━━━ DATA SUPPLIED

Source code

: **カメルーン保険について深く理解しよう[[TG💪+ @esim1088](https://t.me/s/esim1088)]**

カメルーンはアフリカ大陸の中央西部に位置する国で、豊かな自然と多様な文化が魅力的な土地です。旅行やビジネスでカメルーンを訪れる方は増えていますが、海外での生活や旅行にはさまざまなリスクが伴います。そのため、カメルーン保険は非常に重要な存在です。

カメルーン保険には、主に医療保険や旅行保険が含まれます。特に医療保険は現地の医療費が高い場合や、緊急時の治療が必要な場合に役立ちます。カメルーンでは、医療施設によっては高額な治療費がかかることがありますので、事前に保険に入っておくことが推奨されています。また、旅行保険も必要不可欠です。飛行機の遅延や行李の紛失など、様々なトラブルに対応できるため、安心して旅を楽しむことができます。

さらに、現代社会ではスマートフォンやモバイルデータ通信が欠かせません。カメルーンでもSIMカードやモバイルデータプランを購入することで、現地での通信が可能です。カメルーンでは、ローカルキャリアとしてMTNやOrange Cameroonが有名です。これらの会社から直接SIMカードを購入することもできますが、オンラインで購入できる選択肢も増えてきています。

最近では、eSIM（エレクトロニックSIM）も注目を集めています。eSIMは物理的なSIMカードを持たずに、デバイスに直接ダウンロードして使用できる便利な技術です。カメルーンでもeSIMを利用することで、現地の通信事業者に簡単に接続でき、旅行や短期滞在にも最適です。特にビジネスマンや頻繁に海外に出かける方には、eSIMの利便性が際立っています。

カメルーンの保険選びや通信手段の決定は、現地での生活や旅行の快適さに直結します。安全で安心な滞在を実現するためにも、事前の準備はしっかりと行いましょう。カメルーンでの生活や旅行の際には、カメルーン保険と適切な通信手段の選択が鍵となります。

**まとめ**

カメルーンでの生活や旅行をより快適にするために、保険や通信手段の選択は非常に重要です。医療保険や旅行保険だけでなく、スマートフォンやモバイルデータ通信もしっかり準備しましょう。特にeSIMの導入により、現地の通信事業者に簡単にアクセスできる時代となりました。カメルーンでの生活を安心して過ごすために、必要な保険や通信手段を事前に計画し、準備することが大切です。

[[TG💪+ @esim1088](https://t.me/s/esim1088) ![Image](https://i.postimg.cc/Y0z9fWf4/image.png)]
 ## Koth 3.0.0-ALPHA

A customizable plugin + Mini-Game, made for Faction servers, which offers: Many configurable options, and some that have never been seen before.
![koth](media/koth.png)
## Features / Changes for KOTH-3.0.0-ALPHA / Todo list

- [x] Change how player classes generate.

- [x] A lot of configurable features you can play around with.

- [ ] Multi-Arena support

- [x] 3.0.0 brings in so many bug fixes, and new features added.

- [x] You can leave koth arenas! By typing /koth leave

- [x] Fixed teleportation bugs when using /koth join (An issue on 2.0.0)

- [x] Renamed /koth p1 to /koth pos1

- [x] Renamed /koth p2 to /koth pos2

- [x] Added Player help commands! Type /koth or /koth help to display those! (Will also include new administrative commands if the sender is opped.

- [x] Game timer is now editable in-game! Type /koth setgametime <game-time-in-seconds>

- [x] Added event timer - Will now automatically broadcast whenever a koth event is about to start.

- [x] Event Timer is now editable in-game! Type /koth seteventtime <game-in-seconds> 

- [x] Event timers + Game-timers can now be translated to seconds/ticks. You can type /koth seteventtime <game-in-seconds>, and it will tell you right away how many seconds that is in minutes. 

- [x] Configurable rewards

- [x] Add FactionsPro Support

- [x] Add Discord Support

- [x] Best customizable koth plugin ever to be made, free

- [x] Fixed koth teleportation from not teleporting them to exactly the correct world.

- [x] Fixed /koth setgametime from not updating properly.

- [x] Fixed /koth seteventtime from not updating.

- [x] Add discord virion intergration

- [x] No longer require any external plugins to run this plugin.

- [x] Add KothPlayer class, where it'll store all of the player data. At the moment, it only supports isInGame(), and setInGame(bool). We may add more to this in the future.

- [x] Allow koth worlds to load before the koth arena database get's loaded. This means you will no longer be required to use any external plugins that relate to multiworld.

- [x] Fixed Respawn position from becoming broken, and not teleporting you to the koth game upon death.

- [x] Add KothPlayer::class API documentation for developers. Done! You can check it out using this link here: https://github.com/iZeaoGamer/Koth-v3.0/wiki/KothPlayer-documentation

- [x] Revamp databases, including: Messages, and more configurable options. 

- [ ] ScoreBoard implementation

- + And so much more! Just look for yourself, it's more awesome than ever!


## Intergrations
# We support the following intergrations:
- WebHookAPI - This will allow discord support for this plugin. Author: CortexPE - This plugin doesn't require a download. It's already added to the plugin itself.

━━━━━━

--- TASK DESCRIPTION ---
Your task is to copy all of the entries exactly.

--- RESPONSE AREA ---
Source code

: **カメルーン保険について深く理解しよう[[TG💪+ @esim1088](https://t.me/s/esim1088)]**

カメルーンはアフリカ大陸の中央西部に位置する国で、豊かな自然と多様な文化が魅力的な土地です。旅行やビジネスでカメルーンを訪れる方は増えていますが、海外での生活や旅行にはさまざまなリスクが伴います。そのため、カメルーン保険は非常に重要な存在です。

カメルーン保険には、主に医療保険や旅行保険が含まれます。特に医療保険は現地の医療費が高い場合や、緊急時の治療が必要な場合に役立ちます。カメルーンでは、医療施設によっては高額な治療費がかかることがありますので、事前に保険に入っておくことが推奨されています。また、旅行保険も必要不可欠です。飛行機の遅延や行李の紛失など、様々なトラブルに対応できるため、安心して旅を楽しむことができます。

さらに、現代社会ではスマートフォンやモバイルデータ通信が欠かせません。カメルーンでもSIMカードやモバイルデータプランを購入することで、現地での通信が可能です。カメルーンでは、ローカルキャリアとしてMTNやOrange Cameroonが有名です。これらの会社から直接SIMカードを購入することもできますが、オンラインで購入できる選択肢も増えてきています。

最近では、eSIM（エレクトロニックSIM）も注目を集めています。eSIMは物理的なSIMカードを持たずに、デバイスに直接ダウンロードして使用できる便利な技術です。カメルーンでもeSIMを利用することで、現地の通信事業者に簡単に接続でき、旅行や短期滞在にも最適です。特にビジネスマンや頻繁に海外に出かける方には、eSIMの利便性が際立っています。

カメルーンの保険選びや通信手段の決定は、現地での生活や旅行の快適さに直結します。安全で安心な滞在を実現するためにも、事前の準備はしっかりと行いましょう。カメルーンでの生活や旅行の際には、カメルーン保険と適切な通信手段の選択が鍵となります。

**まとめ**

カメルーンでの生活や旅行をより快適にするために、保険や通信手段の選択は非常に重要です。医療保険や旅行保険だけでなく、スマートフォンやモバイルデータ通信もしっかり準備しましょう。特にeSIMの導入により、現地の通信事業者に簡単にアクセスできる時代となりました。カメルーンでの生活を安心して過ごすために、必要な保険や通信手段を事前に計画し、準備することが大切です。

[[TG💪+ @esim1088](https://t.me/s/esim1088) ![Image](https://i.postimg.cc/Y0z9fWf4/image.png)]
 ## Koth 3.0.0-ALPHA

A customizable plugin + Mini-Game, made for Faction servers, which offers: Many configurable options, and some that have never been seen before.
![koth](media/koth.png)
## Features / Changes for KOTH-3.0.0-ALPHA / Todo list

- [x] Change how player classes generate.

- [x] A lot of configurable features you can play around with.

- [ ] Multi-Arena support

- [x] 3.0.0 brings in so many bug fixes, and new features added.

- [x] You can leave koth arenas! By typing /koth leave

- [x] Fixed teleportation bugs when using /koth join (An issue on 2.0.0)

- [x] Renamed /koth p1 to /koth pos1

- [x] Renamed /koth p2 to /koth pos2

- [x] Added Player help commands! Type /koth or /koth help to display those! (Will also include new administrative commands if the sender is opped.

- [x] Game timer is now editable in-game! Type /koth setgametime <game-time-in-seconds>

- [x] Added event timer - Will now automatically broadcast whenever a koth event is about to start.

- [x] Event Timer is now editable in-game! Type /koth seteventtime <game-in-seconds> 

- [x] Event timers + Game-timers can now be translated to seconds/ticks. You can type /koth seteventtime <game-in-seconds>, and it will tell you right away how many seconds that is in minutes. 

- [x] Configurable rewards

- [x] Add FactionsPro Support

- [x] Add Discord Support

- [x] Best customizable koth plugin ever to be made, free

- [x] Fixed koth teleportation from not teleporting them to exactly the correct world.

- [x] Fixed /koth setgametime from not updating properly.

- [x] Fixed /koth seteventtime from not updating.

- [x] Add discord virion intergration

- [x] No longer require any external plugins to run this plugin.

- [x] Add KothPlayer class, where it'll store all of the player data. At the moment, it only supports isInGame(), and setInGame(bool). We may add more to this in the future.

- [x] Allow koth worlds to load before the koth arena database get's loaded. This means you will no longer be required to use any external plugins that relate to multiworld.

- [x] Fixed Respawn position from becoming broken, and not teleporting you to the koth game upon death.

- [x] Add KothPlayer::class API documentation for developers. Done! You can check it out using this link here: https://github.com/iZeaoGamer/Koth-v3.0/wiki/KothPlayer-documentation

- [x] Revamp databases, including: Messages, and more configurable options. 

- [ ] ScoreBoard implementation

- + And so much more! Just look for yourself, it's more awesome than ever!


## Intergrations
# We support the following intergrations:
- WebHookAPI - This will allow discord support for this plugin. Author: CortexPE - This plugin doesn't require a download. It's already added to the plugin itself.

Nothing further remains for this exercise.